Hofgut Falkenstein > Mosel - Saar - Ruwer > Germany
SAAR

“Erich Weber has gone his maverick winemaking ways…following procedures that would have been familiar from 50 - 75 years ago.”

He farms two soil types: red slate and blue slate, from the villages of Niedermennig and Krettnach respectively.
Niedermenniger Herrenberg Spätlese
Whereas a typical harvest for modern riesling is somewhere between 50 and 70+ hectoliters per hectare, Erich Weber’s very old riesling vines yield harvests that score more frequently in the twenties. The Herrenberg is planted in red slate, facing southeast, and the vines are "würzelecht" (ungrafted). Weber doesn’t use any stainless steel in his cellar; the wines are fermented in individual wooden barrels, using natural yeasts. This means that the fermentation will take place over the course of months rather than weeks, and that the wines pick up a great deal of texture in this process. Most of Hofgut Falkenstein’s wines are fermented dry. They would in fact be aggressively tart, were it not for the oxygenated texture from the barrel fermentation and aging, which balance the acids in a rather clever and inventive fashion.

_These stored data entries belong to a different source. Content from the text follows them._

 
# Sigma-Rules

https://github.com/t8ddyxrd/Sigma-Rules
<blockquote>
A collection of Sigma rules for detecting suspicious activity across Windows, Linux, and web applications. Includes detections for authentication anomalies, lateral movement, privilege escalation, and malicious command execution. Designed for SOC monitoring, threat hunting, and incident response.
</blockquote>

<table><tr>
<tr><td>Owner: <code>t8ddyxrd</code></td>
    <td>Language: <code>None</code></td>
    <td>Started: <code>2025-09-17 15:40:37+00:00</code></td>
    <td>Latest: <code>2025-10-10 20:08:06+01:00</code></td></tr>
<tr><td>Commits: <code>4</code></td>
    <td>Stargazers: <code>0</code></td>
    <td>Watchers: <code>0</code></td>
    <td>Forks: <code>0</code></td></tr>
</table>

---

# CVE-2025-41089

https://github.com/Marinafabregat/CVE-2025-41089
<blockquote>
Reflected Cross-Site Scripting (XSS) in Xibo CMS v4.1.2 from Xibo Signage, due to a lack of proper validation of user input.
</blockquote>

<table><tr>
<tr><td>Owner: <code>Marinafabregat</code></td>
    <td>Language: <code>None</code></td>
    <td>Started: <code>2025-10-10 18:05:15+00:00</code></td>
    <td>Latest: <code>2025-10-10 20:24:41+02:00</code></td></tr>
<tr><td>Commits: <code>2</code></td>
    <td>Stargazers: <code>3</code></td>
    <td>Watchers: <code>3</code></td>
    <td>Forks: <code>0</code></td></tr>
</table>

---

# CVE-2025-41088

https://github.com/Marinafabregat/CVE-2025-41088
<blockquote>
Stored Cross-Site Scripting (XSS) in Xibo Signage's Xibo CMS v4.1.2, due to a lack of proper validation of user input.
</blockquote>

Find lovely aromas of peach and peach pit, with a gripping mineral profile and beautifully textured. There is a perfect balance of acid (9g) with residual sugar (10g) and alcohol (12%), with a classic presence and uncommon persistence on the palate. Even with the ten grams of residual sugar, the overall impression is that of a dry finish.

Krettnacher Altenberg Spatlese
The blue-slate special, this from a site with a little more dirt —clay and loam— on top of the rocks, and comes from the best part of the Altenberg, which is South-South exposure. This wine is finer and more delicate, although the numerical statistics are the same as for the Herrenberg Spätlese above. Beautiful apple and yellow fruit aromas, rolls gloriously across the palate, and finishes in a glorious burst of mineral and finish aromatics.

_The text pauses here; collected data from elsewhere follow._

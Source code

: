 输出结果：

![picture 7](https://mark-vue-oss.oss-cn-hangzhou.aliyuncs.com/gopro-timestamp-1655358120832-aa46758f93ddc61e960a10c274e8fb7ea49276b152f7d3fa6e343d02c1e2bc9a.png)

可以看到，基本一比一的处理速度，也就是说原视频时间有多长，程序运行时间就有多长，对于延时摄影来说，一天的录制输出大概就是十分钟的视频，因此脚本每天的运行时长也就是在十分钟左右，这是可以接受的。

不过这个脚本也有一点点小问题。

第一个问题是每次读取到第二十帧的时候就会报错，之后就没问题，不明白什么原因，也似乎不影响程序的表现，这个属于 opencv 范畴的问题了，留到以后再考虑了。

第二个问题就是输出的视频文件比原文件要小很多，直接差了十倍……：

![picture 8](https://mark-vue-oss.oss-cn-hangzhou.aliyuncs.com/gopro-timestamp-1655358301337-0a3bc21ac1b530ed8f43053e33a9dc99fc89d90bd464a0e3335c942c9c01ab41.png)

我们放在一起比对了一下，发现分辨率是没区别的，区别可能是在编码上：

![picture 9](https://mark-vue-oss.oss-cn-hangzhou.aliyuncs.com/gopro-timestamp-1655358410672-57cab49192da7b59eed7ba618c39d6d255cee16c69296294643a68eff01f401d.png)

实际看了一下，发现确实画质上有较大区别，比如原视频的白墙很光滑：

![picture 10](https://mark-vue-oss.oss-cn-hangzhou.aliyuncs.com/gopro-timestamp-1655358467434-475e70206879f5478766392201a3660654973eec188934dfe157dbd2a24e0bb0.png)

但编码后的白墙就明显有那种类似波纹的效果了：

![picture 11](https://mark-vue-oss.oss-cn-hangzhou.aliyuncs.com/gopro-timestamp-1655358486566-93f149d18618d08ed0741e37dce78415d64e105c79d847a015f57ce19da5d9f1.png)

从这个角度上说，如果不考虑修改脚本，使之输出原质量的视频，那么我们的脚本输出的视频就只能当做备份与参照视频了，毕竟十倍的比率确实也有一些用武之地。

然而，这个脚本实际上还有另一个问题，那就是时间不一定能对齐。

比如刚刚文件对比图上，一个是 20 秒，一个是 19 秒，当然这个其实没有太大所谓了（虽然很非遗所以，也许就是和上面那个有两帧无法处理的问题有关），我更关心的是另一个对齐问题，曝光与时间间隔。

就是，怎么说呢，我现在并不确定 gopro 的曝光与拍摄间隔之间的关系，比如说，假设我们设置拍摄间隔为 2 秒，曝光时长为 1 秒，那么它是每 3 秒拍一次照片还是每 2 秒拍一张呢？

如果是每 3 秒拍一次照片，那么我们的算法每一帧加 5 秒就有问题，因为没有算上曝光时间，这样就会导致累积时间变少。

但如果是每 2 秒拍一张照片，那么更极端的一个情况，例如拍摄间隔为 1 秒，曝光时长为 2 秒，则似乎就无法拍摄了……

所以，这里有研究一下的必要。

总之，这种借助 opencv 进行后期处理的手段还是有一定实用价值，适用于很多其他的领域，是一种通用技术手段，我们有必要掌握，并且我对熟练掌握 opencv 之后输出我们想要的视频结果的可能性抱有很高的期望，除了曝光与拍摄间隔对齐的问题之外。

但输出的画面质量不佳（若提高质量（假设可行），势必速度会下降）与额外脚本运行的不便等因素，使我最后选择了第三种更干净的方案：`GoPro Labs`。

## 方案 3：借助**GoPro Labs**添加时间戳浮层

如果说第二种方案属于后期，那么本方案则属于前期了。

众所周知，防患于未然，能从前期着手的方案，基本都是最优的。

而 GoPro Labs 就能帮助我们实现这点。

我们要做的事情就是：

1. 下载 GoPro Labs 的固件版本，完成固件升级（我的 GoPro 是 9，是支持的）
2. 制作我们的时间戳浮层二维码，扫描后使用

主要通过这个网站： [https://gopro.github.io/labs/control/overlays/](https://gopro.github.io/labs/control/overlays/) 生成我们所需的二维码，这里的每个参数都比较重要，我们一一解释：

Krettnacher Euchariusberg Auslese
This one comes from a patch of 80 year-old ungrafted Riesling vines. A true masterpiece, a faceful of apples and golden fruits: peach and quince. A finish as long as the name. The tale of the tape is, acid (9.5) residual sugar (40 grams) and alcohol (11,5%)… This wine shows a masterfully eloquent presence on the palate, perfectly integrated minerality and beautifully interpolated ripe acidity. The texture is quite notable, enveloping mouthfeel.

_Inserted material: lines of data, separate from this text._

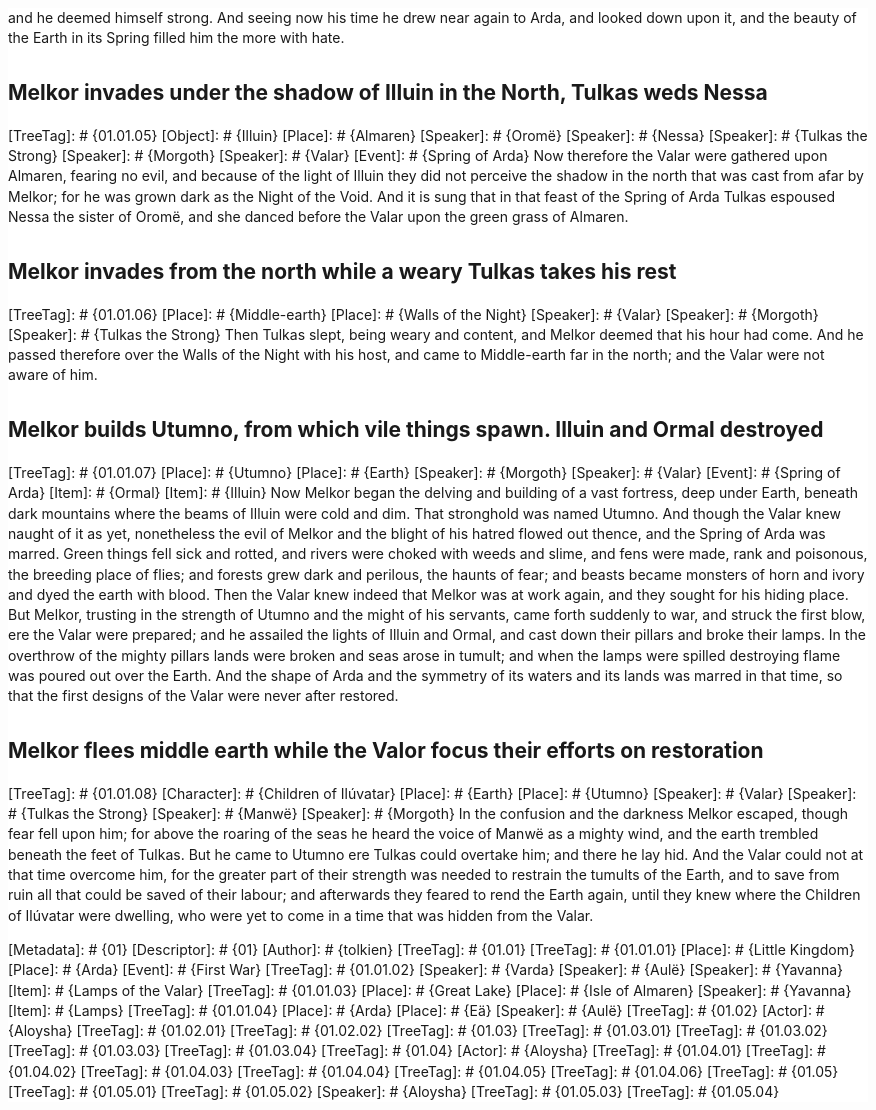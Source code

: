 and he deemed himself strong. And seeing now his time he drew near again to
Arda, and looked down upon it, and the beauty of the Earth in its Spring filled
him the more with hate.

## Melkor invades under the shadow of Illuin in the North, Tulkas weds Nessa
[TreeTag]: # {01.01.05}
[Object]: # {Illuin}
[Place]: # {Almaren}
[Speaker]: # {Oromë}
[Speaker]: # {Nessa}
[Speaker]: # {Tulkas the Strong}
[Speaker]: # {Morgoth}
[Speaker]: # {Valar}
[Event]: # {Spring of Arda}
Now therefore the Valar were gathered upon Almaren, fearing no evil, and
because of the light of Illuin they did not perceive the shadow in the north
that was cast from afar by Melkor; for he was grown dark as the Night of the
Void. And it is sung that in that feast of the Spring of Arda Tulkas espoused
Nessa the sister of Oromë, and she danced before the Valar upon the green grass
of Almaren.

## Melkor invades from the north while a weary Tulkas takes his rest
[TreeTag]: # {01.01.06}
[Place]: # {Middle-earth}
[Place]: # {Walls of the Night}
[Speaker]: # {Valar}
[Speaker]: # {Morgoth}
[Speaker]: # {Tulkas the Strong}
Then Tulkas slept, being weary and content, and Melkor deemed that his hour had
come. And he passed therefore over the Walls of the Night with his host, and
came to Middle-earth far in the north; and the Valar were not aware of him.

## Melkor builds Utumno, from which vile things spawn. Illuin and Ormal destroyed
[TreeTag]: # {01.01.07}
[Place]: # {Utumno}
[Place]: # {Earth}
[Speaker]: # {Morgoth}
[Speaker]: # {Valar}
[Event]: # {Spring of Arda}
[Item]: # {Ormal}
[Item]: # {Illuin}
Now Melkor began the delving and building of a vast fortress, deep under Earth,
beneath dark mountains where the beams of Illuin were cold and dim.  That
stronghold was named Utumno. And though the Valar knew naught of it as yet,
nonetheless the evil of Melkor and the blight of his hatred flowed out thence,
and the Spring of Arda was marred. Green things fell sick and rotted, and
rivers were choked with weeds and slime, and fens were made, rank and
poisonous, the breeding place of flies; and forests grew dark and perilous, the
haunts of fear; and beasts became monsters of horn and ivory and dyed the earth
with blood.  Then the Valar knew indeed that Melkor was at work again, and they
sought for his hiding place. But Melkor, trusting in the strength of Utumno and
the might of his servants, came forth suddenly to war, and struck the first
blow, ere the Valar were prepared; and he assailed the lights of Illuin and
Ormal, and cast down their pillars and broke their lamps. In the overthrow of
the mighty pillars lands were broken and seas arose in tumult; and when the
lamps were spilled destroying flame was poured out over the Earth. And the
shape of Arda and the symmetry of its waters and its lands was marred in that
time, so that the first designs of the Valar were never after restored.

## Melkor flees middle earth while the Valor focus their efforts on restoration
[TreeTag]: # {01.01.08}
[Character]: # {Children of Ilúvatar}
[Place]: # {Earth}
[Place]: # {Utumno}
[Speaker]: # {Valar}
[Speaker]: # {Tulkas the Strong}
[Speaker]: # {Manwë}
[Speaker]: # {Morgoth}
In the confusion and the darkness Melkor escaped, though fear fell upon him;
for above the roaring of the seas he heard the voice of Manwë as a mighty wind,
and the earth trembled beneath the feet of Tulkas. But he came to Utumno ere
Tulkas could overtake him; and there he lay hid. And the Valar could not at
that time overcome him, for the greater part of their strength was needed to
restrain the tumults of the Earth, and to save from ruin all that could be
saved of their labour; and afterwards they feared to rend the Earth again,
until they knew where the Children of Ilúvatar were dwelling, who were yet to
come in a time that was hidden from the Valar.


[Metadata]: # {01}
[Descriptor]: # {01}
[Author]: # {tolkien}
[TreeTag]: # {01.01}
[TreeTag]: # {01.01.01}
[Place]: # {Little Kingdom}
[Place]: # {Arda}
[Event]: # {First War}
[TreeTag]: # {01.01.02}
[Speaker]: # {Varda}
[Speaker]: # {Aulë}
[Speaker]: # {Yavanna}
[Item]: # {Lamps of the Valar}
[TreeTag]: # {01.01.03}
[Place]: # {Great Lake}
[Place]: # {Isle of Almaren}
[Speaker]: # {Yavanna}
[Item]: # {Lamps}
[TreeTag]: # {01.01.04}
[Place]: # {Arda}
[Place]: # {Eä}
[Speaker]: # {Aulë}
[TreeTag]: # {01.02}
[Actor]: # {Aloysha}
[TreeTag]: # {01.02.01}
[TreeTag]: # {01.02.02}
[TreeTag]: # {01.03}
[TreeTag]: # {01.03.01}
[TreeTag]: # {01.03.02}
[TreeTag]: # {01.03.03}
[TreeTag]: # {01.03.04}
[TreeTag]: # {01.04}
[Actor]: # {Aloysha}
[TreeTag]: # {01.04.01}
[TreeTag]: # {01.04.02}
[TreeTag]: # {01.04.03}
[TreeTag]: # {01.04.04}
[TreeTag]: # {01.04.05}
[TreeTag]: # {01.04.06}
[TreeTag]: # {01.05}
[TreeTag]: # {01.05.01}
[TreeTag]: # {01.05.02}
[Speaker]: # {Aloysha}
[TreeTag]: # {01.05.03}
[TreeTag]: # {01.05.04}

Niedermenniger Sonnenberg Auslese
Wine Advocate, 92 Pts (#167, 
Oct 2006) D

"The 2005 Niedermenninger Sonnenberg Riesling Auslese A.P. #4 smells (given it’s Auslese, surprisingly) invigoratingly lemony, salty and smoky. On the palate, it exhibits ravishing refinement and clarity, with juicy pear, honeydew melon, pear pip, lemon, and grapefruit wreathed in high-toned herbal essences. Richly mouthfilling, yet almost weightless in its wafting personality, this Riesling of ten and a half percent alcohol manages to demonstrate how extract is entirely compatible with delicacy. The wine finishes subtly and memorably with lemon, pear nectar, herbs, and subtly bitter pear and apple pit notes. Weber’s strong and enthusiastic private customer base drinks his wines young, so if you latch onto a bottle of this, you can be one of the few to test my hypothesis that it will add complexity and retain freshness for at least a dozen years."